Religious and cultural myth comes into play in Cross and fish, blood and confession, conversion, shared bread and wine, seashells, nets, wounds, flagellant garden-hose whips, as well as the silent stranger, weapons, the self-appointed posse. Such suggestions enrich but are left subtle, so that character and interaction emerge paramount. The physical background broods and reinforces, too, as Nadine Gordimer’s “ghost of the fecund earth,” but dun colors of high definition later blown to 35 mm result in a bleached sepia feeling, a strange appropriate tone for this stage.

Giulio Biccari’s camera catches an unshaven greying man taking nerve pills through a road-stained windshield, an outsider arriving in the hard-luck village and giving out that he is a realtor. Father Dalton (Jeremy Crutchley) knows who the visitor really is, doubts his sincere impulses, but has arranged a meeting with the coloured, Afrikaans-dialect speaking Grootboom family. The man is Tertius Coetzee (Arnold Vosloo), an ex-policeman granted official amnesty for the killing ten years earlier of elder son, university student Daniel Grootboom.

Commission verdict notwithstanding, the conscience-stricken Boer seeks to explain to the crippled family, not to justify but to atone, not to God but, as with Judaism’s high holy day Yom Kippur/Day of Atonement, to the injured human party. The family, too, have perpetuated an untruth about the boy’s death, though their reactions as individuals differ. Nursing his own sentiments of guilt, fisherman father Hendrik Grootboom (Zane Meas) recognizes the other’s suffering humanity; mother Magda (Denise Newman) has withdrawn from light and life, while teenagers Sannie (Quanita Adams) and Ernest (Christo Davids) not very silently harbor anger and vengeance. To that latter end, the daughter pay-telephones Daniel’s three ANC “political terrorist” friends: coloured Llewellyn Mientjies (Elton Landrew), black dreadlocked Zuko (Hugh Masebenza) and white Luke (Lionel Newton).

With their own personal secrets and lies, the three set out on a two-day drive for revenge and Biblical justice. During that time, Coetzee’s anguished presence brings about change, as priest and family reevaluate past and present, most notably Magda, who will regain central matriarchal strength and impart life to her household after lovingly dancing with her husband to “Tell It Like It Is.”

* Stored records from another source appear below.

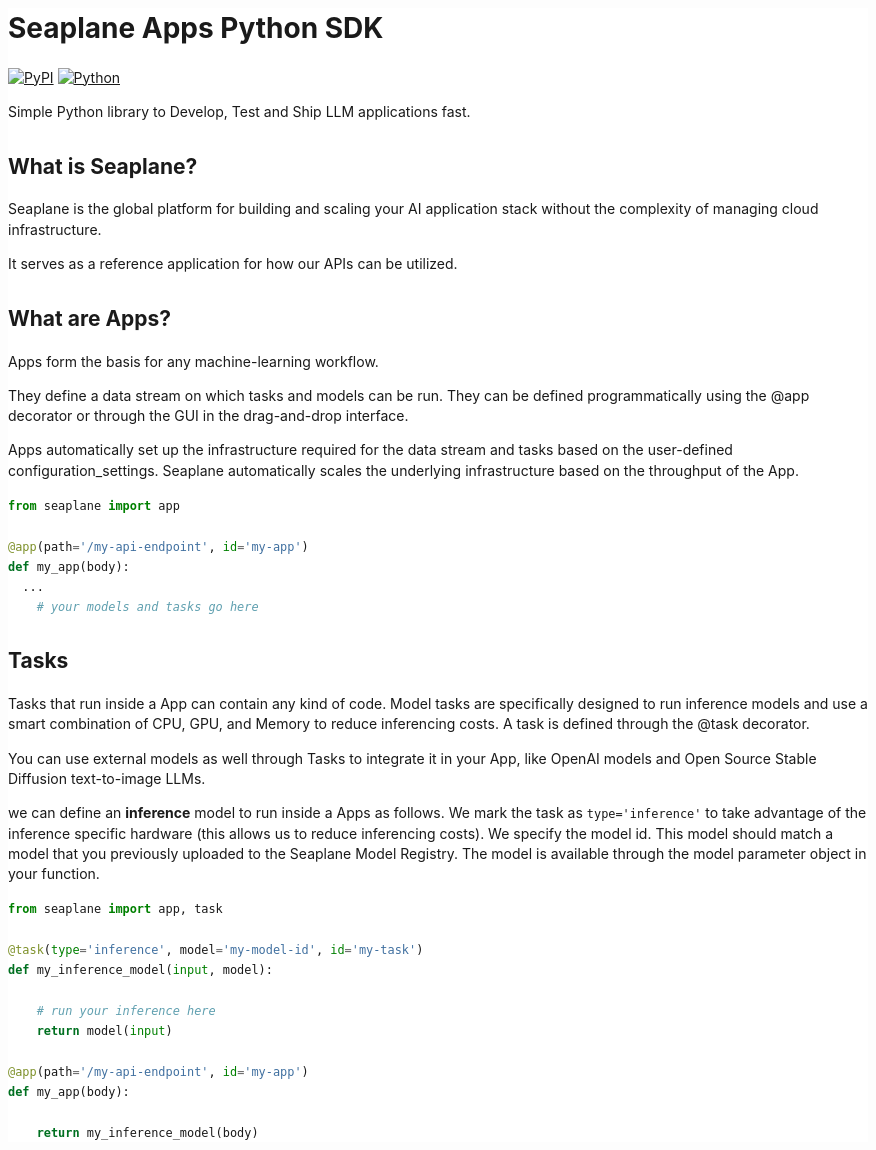 # Seaplane Apps Python SDK
[![PyPI](https://badge.fury.io/py/seaplane.svg)](https://badge.fury.io/py/seaplane)
[![Python](https://img.shields.io/pypi/pyversions/seaplane.svg?style=plastic)](https://badge.fury.io/py/seaplane)

Simple Python library to Develop, Test and Ship LLM applications fast.

## What is Seaplane?

Seaplane is the global platform for building and scaling your AI application stack
without the complexity of managing cloud infrastructure.

It serves as a reference application for how our APIs can be utilized.

## What are Apps?

Apps form the basis for any machine-learning workflow. 

They define a data stream on which tasks and models can be run. They can be defined programmatically using the @app decorator or through the GUI in the drag-and-drop interface. 

Apps automatically set up the infrastructure required for the data stream and tasks based on the user-defined configuration_settings. Seaplane automatically scales the underlying infrastructure based on the throughput of the App. 

```python
from seaplane import app

@app(path='/my-api-endpoint', id='my-app')
def my_app(body):  
  ...
	# your models and tasks go here
```

## Tasks

Tasks that run inside a App can contain any kind of code. Model tasks are specifically designed to run inference models and use a smart combination of CPU, GPU, and Memory to reduce inferencing costs. A task is defined through the @task decorator. 

You can use external models as well through Tasks to integrate it in your App, like OpenAI models and Open Source Stable Diffusion text-to-image LLMs.

we can define an **inference** model to run inside a Apps as follows. We mark the task as `type='inference'` to take advantage of the inference specific hardware (this allows us to reduce inferencing costs). We specify the model id. This model should match a model that you previously uploaded to the Seaplane Model Registry. The model is available through the model parameter object in your function. 

```python
from seaplane import app, task

@task(type='inference', model='my-model-id', id='my-task')
def my_inference_model(input, model):

    # run your inference here
    return model(input)

@app(path='/my-api-endpoint', id='my-app')
def my_app(body):
	    
    return my_inference_model(body) 
```
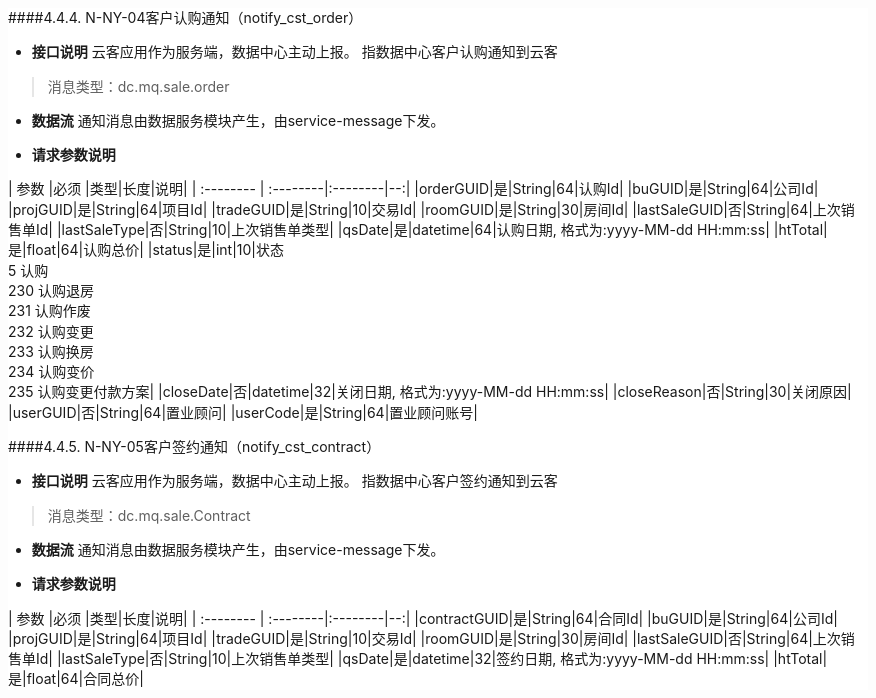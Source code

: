 ####4.4.4.	N-NY-04客户认购通知（notify_cst_order）
+ **接口说明**
云客应用作为服务端，数据中心主动上报。
指数据中心客户认购通知到云客
> 消息类型：dc.mq.sale.order

+ **数据流**
通知消息由数据服务模块产生，由service-message下发。

+ **请求参数说明**

| 参数	|必须	|类型|长度|说明|
| :-------- | :--------|:--------|--:|
|orderGUID|是|String|64|认购Id|
|buGUID|是|String|64|公司Id|
|projGUID|是|String|64|项目Id|
|tradeGUID|是|String|10|交易Id|
|roomGUID|是|String|30|房间Id|
|lastSaleGUID|否|String|64|上次销售单Id|
|lastSaleType|否|String|10|上次销售单类型|
|qsDate|是|datetime|64|认购日期, 格式为:yyyy-MM-dd HH:mm&#58;ss|
|htTotal|是|float|64|认购总价|
|status|是|int|10|状态<br>5 认购<br>230 认购退房<br>231 认购作废<br>232 认购变更<br>233 认购换房<br>234 认购变价<br>235 认购变更付款方案|
|closeDate|否|datetime|32|关闭日期, 格式为:yyyy-MM-dd HH:mm&#58;ss|
|closeReason|否|String|30|关闭原因|
|userGUID|否|String|64|置业顾问|
|userCode|是|String|64|置业顾问账号|
	

####4.4.5.	N-NY-05客户签约通知（notify_cst_contract）
+ **接口说明**
云客应用作为服务端，数据中心主动上报。
指数据中心客户签约通知到云客
> 消息类型：dc.mq.sale.Contract

+ **数据流**
通知消息由数据服务模块产生，由service-message下发。

+ **请求参数说明**

| 参数	|必须	|类型|长度|说明|
| :-------- | :--------|:--------|--:|
|contractGUID|是|String|64|合同Id|
|buGUID|是|String|64|公司Id|
|projGUID|是|String|64|项目Id|
|tradeGUID|是|String|10|交易Id|
|roomGUID|是|String|30|房间Id|
|lastSaleGUID|否|String|64|上次销售单Id|
|lastSaleType|否|String|10|上次销售单类型|
|qsDate|是|datetime|32|签约日期, 格式为:yyyy-MM-dd HH:mm&#58;ss|
|htTotal|是|float|64|合同总价|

Within the evil of the past, there were choices, moral choices. Zuko made one, for instance, which led to Daniel’s making another. Present has its roots in that past, and Sannie chooses to choose, as does younger Ernest. But while decision seems individual, it ripples out to intersect concentric circles from others’ choices. Compassionate Calvinism-haunted Nathaniel Hawthorne’s great chain of humanity will be unbroken, humbling acceptance and penance exacted of all, and, imperfect but persistent, life will go forward.